L'Explication Prémisse
Cet article dit que, si l'objet sur lequel l'ouvrier a travaillé disparaît ou est détruit avant que le maître (le client) ne l’ait formellement reçu et sans qu’on puisse reprocher une faute à l’ouvrier, l’ouvrier ne peut pas réclamer son salaire. Autrement dit, le risque de perte incombe au maître tant que l’ouvrage n’est pas accepté. Il y a toutefois une exception : si la destruction est due à un vice de la matière (un défaut caché du matériau lui‑même), l’ouvrier peut quand même demander sa rémunération.
Un menuisier fabrique une armoire sur commande. Avant que le client ne vienne l’ouvrir et la réceptionner, un incendie accidentel détruit l’atelier et l’armoire. Si l’incendie n’est pas de la faute du menuisier, celui‑ci ne peut pas exiger le paiement de son travail.
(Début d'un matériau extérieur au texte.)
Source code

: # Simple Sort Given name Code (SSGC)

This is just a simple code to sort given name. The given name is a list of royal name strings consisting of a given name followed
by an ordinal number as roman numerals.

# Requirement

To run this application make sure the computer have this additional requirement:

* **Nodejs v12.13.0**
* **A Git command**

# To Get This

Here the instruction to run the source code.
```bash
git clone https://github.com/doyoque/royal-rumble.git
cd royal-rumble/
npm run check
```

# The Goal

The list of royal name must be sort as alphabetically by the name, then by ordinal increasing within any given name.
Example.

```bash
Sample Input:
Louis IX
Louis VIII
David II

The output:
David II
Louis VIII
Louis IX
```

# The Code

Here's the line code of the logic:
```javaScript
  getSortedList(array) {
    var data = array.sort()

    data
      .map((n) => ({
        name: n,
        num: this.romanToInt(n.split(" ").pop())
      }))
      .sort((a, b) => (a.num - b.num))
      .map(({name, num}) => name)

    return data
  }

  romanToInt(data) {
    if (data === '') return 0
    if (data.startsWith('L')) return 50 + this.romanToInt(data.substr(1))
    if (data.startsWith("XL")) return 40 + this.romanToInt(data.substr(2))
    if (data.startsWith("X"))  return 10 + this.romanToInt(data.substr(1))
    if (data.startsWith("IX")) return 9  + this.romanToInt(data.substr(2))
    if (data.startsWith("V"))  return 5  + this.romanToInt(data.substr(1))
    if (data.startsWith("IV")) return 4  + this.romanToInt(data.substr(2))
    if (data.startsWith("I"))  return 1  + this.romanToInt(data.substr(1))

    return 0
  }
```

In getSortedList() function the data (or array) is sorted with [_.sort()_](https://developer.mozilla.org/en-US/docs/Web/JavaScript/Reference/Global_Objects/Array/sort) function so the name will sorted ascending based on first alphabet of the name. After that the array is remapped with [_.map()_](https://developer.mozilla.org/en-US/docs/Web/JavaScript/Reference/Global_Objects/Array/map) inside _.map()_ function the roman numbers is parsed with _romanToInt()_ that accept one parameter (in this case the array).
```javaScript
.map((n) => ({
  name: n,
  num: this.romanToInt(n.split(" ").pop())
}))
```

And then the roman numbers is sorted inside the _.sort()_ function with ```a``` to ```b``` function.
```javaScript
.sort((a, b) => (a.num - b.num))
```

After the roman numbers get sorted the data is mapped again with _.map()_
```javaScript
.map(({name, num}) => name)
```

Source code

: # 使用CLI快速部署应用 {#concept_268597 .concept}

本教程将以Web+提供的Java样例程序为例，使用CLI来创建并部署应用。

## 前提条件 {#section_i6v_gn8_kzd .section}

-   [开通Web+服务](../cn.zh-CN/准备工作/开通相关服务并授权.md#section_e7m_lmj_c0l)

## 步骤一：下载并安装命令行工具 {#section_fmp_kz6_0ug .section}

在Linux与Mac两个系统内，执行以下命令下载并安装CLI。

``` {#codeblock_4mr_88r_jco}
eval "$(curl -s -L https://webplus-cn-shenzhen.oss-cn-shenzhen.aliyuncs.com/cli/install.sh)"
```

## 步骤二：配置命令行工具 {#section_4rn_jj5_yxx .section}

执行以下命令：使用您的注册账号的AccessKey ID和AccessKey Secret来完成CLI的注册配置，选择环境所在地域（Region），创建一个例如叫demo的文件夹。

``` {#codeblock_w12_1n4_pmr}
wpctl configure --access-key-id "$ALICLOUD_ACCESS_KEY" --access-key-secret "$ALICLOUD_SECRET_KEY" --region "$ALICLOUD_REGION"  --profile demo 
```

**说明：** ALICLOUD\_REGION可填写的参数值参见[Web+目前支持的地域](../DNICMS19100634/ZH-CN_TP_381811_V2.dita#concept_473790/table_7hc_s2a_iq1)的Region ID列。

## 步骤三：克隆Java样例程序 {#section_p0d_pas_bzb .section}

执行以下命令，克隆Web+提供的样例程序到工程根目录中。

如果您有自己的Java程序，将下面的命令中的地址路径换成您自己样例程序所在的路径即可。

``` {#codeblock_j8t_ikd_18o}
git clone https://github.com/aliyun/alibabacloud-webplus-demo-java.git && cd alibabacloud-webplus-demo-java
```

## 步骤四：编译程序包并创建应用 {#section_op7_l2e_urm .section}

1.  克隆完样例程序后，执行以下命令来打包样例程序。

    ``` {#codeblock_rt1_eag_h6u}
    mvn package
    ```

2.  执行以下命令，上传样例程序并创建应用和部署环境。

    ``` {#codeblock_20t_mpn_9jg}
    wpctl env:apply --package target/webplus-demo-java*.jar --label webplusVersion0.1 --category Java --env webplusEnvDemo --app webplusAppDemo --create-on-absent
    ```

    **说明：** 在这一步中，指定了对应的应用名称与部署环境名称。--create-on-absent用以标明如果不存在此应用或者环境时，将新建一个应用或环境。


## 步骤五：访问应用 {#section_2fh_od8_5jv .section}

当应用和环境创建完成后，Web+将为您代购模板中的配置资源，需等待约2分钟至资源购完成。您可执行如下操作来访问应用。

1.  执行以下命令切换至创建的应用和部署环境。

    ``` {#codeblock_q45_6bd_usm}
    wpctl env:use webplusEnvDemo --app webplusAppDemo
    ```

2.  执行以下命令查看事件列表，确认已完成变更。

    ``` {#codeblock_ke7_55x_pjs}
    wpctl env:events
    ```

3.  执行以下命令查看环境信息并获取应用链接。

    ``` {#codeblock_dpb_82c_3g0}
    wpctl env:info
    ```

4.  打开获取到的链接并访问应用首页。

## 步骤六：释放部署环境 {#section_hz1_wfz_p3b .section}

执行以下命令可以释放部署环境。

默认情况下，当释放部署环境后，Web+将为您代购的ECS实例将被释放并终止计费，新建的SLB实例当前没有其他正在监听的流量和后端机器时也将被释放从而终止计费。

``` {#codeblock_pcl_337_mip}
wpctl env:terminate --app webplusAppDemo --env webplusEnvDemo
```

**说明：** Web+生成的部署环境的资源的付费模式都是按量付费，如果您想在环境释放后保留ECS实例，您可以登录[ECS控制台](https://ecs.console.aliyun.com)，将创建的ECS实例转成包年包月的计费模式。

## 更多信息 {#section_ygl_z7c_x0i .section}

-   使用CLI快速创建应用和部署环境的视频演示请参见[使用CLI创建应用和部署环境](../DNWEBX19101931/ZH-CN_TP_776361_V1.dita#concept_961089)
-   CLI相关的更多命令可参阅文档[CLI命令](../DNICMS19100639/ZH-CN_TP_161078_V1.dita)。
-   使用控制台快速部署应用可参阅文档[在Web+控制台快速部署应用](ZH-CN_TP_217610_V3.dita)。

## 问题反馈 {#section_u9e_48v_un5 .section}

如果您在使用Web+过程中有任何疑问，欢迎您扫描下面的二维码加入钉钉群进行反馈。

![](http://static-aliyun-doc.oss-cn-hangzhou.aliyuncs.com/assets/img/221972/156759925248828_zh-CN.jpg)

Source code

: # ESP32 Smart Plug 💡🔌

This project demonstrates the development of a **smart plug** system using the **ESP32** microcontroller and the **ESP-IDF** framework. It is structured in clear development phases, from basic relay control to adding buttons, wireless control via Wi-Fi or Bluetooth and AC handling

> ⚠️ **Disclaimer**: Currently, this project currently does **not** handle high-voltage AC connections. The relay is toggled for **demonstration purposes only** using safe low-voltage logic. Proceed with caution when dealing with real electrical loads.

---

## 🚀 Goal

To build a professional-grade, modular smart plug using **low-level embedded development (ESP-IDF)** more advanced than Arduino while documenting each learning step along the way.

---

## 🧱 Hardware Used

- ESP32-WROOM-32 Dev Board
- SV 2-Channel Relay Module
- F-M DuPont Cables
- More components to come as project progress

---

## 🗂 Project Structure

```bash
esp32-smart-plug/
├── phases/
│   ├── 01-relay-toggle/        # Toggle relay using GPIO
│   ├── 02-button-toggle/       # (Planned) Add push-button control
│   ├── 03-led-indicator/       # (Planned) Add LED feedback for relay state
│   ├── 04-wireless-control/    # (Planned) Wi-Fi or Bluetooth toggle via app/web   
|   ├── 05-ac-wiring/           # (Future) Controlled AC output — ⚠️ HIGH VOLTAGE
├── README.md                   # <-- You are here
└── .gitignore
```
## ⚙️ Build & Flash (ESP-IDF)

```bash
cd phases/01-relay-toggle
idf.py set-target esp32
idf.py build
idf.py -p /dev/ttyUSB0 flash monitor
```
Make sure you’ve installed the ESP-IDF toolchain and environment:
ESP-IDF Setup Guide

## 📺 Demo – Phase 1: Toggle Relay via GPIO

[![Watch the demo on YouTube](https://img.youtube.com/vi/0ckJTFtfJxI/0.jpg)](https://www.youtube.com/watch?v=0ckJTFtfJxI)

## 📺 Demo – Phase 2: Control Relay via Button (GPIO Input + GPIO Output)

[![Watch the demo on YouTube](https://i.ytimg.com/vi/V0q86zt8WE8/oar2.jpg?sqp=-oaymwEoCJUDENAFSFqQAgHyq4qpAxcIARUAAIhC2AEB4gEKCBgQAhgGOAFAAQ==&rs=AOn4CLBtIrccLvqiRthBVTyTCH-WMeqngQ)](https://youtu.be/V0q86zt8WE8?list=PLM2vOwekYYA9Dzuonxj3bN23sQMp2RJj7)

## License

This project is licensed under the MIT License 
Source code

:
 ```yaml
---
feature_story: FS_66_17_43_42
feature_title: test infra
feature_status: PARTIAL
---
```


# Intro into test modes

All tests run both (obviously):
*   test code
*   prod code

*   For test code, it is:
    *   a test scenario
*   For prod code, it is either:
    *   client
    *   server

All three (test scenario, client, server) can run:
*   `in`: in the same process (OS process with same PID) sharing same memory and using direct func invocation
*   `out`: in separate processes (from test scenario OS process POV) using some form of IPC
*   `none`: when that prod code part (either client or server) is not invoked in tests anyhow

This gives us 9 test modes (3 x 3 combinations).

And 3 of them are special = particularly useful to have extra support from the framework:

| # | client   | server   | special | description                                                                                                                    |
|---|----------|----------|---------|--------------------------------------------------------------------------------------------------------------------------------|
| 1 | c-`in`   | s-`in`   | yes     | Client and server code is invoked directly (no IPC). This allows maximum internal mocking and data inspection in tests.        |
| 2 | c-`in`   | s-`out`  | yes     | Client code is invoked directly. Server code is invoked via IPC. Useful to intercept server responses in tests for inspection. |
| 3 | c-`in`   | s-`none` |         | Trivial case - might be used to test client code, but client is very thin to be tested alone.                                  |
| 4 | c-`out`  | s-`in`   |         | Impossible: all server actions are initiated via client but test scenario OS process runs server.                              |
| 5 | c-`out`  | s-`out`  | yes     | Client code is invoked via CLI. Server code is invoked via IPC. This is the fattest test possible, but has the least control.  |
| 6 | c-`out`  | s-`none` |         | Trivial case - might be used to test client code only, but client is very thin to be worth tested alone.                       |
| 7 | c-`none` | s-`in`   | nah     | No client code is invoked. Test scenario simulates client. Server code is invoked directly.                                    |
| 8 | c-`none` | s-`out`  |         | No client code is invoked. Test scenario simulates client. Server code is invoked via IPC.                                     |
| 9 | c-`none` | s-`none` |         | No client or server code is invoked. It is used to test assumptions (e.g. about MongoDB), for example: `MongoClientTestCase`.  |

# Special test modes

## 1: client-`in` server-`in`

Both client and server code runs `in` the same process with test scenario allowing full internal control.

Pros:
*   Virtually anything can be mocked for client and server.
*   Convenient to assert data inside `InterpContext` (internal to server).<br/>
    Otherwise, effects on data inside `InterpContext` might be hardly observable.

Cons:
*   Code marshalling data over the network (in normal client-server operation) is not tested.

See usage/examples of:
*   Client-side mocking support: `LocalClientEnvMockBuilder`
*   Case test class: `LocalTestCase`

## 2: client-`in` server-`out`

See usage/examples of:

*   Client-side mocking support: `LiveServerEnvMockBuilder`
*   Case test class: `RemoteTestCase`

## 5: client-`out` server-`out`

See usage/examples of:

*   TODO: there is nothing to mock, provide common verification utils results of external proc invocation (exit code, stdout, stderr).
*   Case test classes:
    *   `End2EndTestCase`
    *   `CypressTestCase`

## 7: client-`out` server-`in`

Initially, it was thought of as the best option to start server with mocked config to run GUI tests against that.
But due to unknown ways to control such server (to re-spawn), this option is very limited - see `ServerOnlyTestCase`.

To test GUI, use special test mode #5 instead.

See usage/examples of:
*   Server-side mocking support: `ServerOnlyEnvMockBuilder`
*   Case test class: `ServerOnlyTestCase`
En revanche, si l’armoire s’est effondrée parce que le bois fourni était pourri au cœur (vice de la matière), le menuisier peut réclamer son salaire malgré la perte.
- Le risque de la perte de la chose avant la réception pèse sur le maître (client).
- L’ouvrier ne peut pas réclamer son salaire si la chose pérît avant la réception et sans faute de sa part.
- Exception : si la destruction provient d’un vice de la matière, l’ouvrier conserve le droit au salaire.
- La règle suppose que le maître n’était pas « en demeure » de vérifier l’ouvrage — autrement dit, le maître ne peut pas retarderl’examen pour faire peser le risque sur l’ouvrier.
- Si la perte est causée par une faute de l’ouvrier, des responsabilités et des réparations peuvent lui être imputées (article distinct).
- La distinction entre vice de la matière et événement extérieur est essentielle pour savoir qui supporte la perte.